From mboxrd@z Thu Jan  1 00:00:00 1970
From: Matan Barak <matanb-VPRAkNaXOzVWk0Htik3J/w@public.gmane.org>
Subject: Re: [PATCH rdma-cm] IB/core: Fix use after free of ifa
Date: Tue, 20 Oct 2015 17:50:30 +0300
Message-ID: <562654B6.8090501@mellanox.com>
References: <1444910463-5688-1-git-send-email-matanb@mellanox.com>
 <1444910463-5688-2-git-send-email-matanb@mellanox.com>
 <561FE452.3050304@redhat.com>
 <CAAKD3BBEfKTHPKyoTzMW3YESKJmGkcUkui=hjhsbyFRY+xDDEw@mail.gmail.com>
 <5624E0AE.8050702@redhat.com> <5624FC13.1090200@mellanox.com>
 <56250BD6.2050503@redhat.com>
Mime-Version: 1.0
Content-Type: text/plain; charset="utf-8"; format=flowed
Content-Transfer-Encoding: 7bit
Return-path: <linux-rdma-owner-u79uwXL29TY76Z2rM5mHXA@public.gmane.org>
In-Reply-To: <56250BD6.2050503-H+wXaHxf7aLQT0dZR+AlfA@public.gmane.org>
Sender: linux-rdma-owner-u79uwXL29TY76Z2rM5mHXA@public.gmane.org
To: Doug Ledford <dledford-H+wXaHxf7aLQT0dZR+AlfA@public.gmane.org>
Cc: linux-rdma <linux-rdma-u79uwXL29TY76Z2rM5mHXA@public.gmane.org>, Or Gerlitz <ogerlitz-VPRAkNaXOzVWk0Htik3J/w@public.gmane.org>, Jason Gunthorpe <jgunthorpe-ePGOBjL8dl3ta4EC/59zMFaTQe2KTcn/@public.gmane.org>, Eran Ben Elisha <eranbe-VPRAkNaXOzVWk0Htik3J/w@public.gmane.org>
List-Id: linux-rdma@vger.kernel.org



On 10/19/2015 6:27 PM, Doug Ledford wrote:
> On 10/19/2015 10:20 AM, Matan Barak wrote:
>> On 10/19/2015 3:23 PM, Doug Ledford wrote:
>
>>> This is a major cause of the slowness.  Unless you have a specific need
>>> of them, per-entry rwlocks are *NOT* a good idea.  I was going to bring
>>> this up separately, so I'll just mention it here.  Per entry locks help
>>> reduce contention when you have lots of multiple accessors.  Using
>>> rwlocks help reduce contention when you have a read-mostly entry that is
>>> only occasionally changed.  But every lock and every unlock (just like
>>> every atomic access) still requires a locked memory cycle.  That means
>>> every lock acquire and every lock release requires a synchronization
>>> event between all CPUs.  Using per-entry locks means that every entry
>>> triggers two of those synchronization events.  On modern Intel CPUs,
>>> they cost about 32 cycles per event.  If you are going to do something,
>>> and it can't be done without a lock, then grab a single lock and do it
>>> as fast as you can.  Only in rare cases would you want per-entry locks.
>>>
>>
>> I agree that every rwlock costs us locked access.

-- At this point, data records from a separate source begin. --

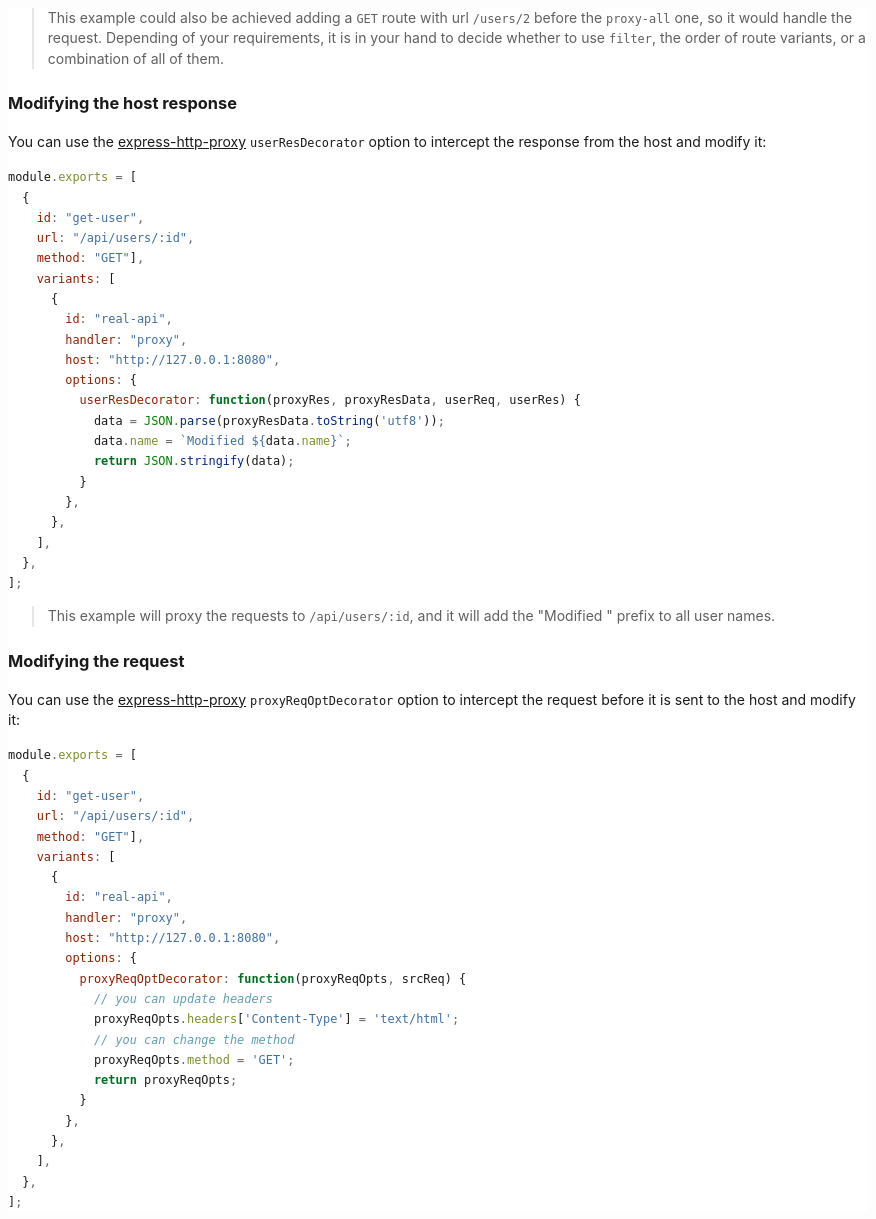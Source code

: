 > This example could also be achieved adding a `GET` route with url `/users/2` before the `proxy-all` one, so it would handle the request. Depending of your requirements, it is in your hand to decide whether to use `filter`, the order of route variants, or a combination of all of them.

### Modifying the host response

You can use the [express-http-proxy](https://github.com/villadora/express-http-proxy) `userResDecorator` option to intercept the response from the host and modify it:

```js
module.exports = [
  {
    id: "get-user",
    url: "/api/users/:id",
    method: "GET"],
    variants: [
      {
        id: "real-api",
        handler: "proxy",
        host: "http://127.0.0.1:8080",
        options: {
          userResDecorator: function(proxyRes, proxyResData, userReq, userRes) {
            data = JSON.parse(proxyResData.toString('utf8'));
            data.name = `Modified ${data.name}`;
            return JSON.stringify(data);
          }
        },
      },
    ],
  },
];
```
> This example will proxy the requests to `/api/users/:id`, and it will add the "Modified " prefix to all user names.

### Modifying the request

You can use the [express-http-proxy](https://github.com/villadora/express-http-proxy) `proxyReqOptDecorator` option to intercept the request before it is sent to the host and modify it:

```js
module.exports = [
  {
    id: "get-user",
    url: "/api/users/:id",
    method: "GET"],
    variants: [
      {
        id: "real-api",
        handler: "proxy",
        host: "http://127.0.0.1:8080",
        options: {
          proxyReqOptDecorator: function(proxyReqOpts, srcReq) {
            // you can update headers
            proxyReqOpts.headers['Content-Type'] = 'text/html';
            // you can change the method
            proxyReqOpts.method = 'GET';
            return proxyReqOpts;
          }
        },
      },
    ],
  },
];
```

However, lets look at
>> the common scenario here.
>
> No, let's not.  Especially if your "common scenario" causes you to
> ignore pathological bad behavior.  Optimizing for the common case is not
> an excuse to enable pathological behavior.
>
>> I think that in production stable systems, the
>> IPs our rdma-cm stack uses (and thus GIDs) should be pretty stable.
>
> Probably true.
>
>> Thus, most accesses should be read calls.
>
> Probably true.
>
>> That's why IMHO read-write
>> access makes sense here.
>
> Probably true.
>
>> Regarding single-lock vs per entry lock, it really depends on common an
>> entry could be updated while another entry is being used by an
>> application.
>
> No, it depends on more than that.  In addition to the frequency of
> updates versus lookups, there is also the issue of lookup cost and
> update cost.  Using per entry locks makes both the lookup cost and the
> update cost of anything other than the first gid in the table grow
> exponentially.  A good way to demonstrate this would be to create 100
> vlans on a RoCE device, then run the cmtime test between two hosts using
> the 100th vlan IP at each end.  Using per-entry locks, the performance
> of this test relative to using the first IP on the device will be
> pathologically bad.
>

That's correct, we"waste" #entries * <time of lock and unlock>. But we 
have to note this is mainly during the connecting part.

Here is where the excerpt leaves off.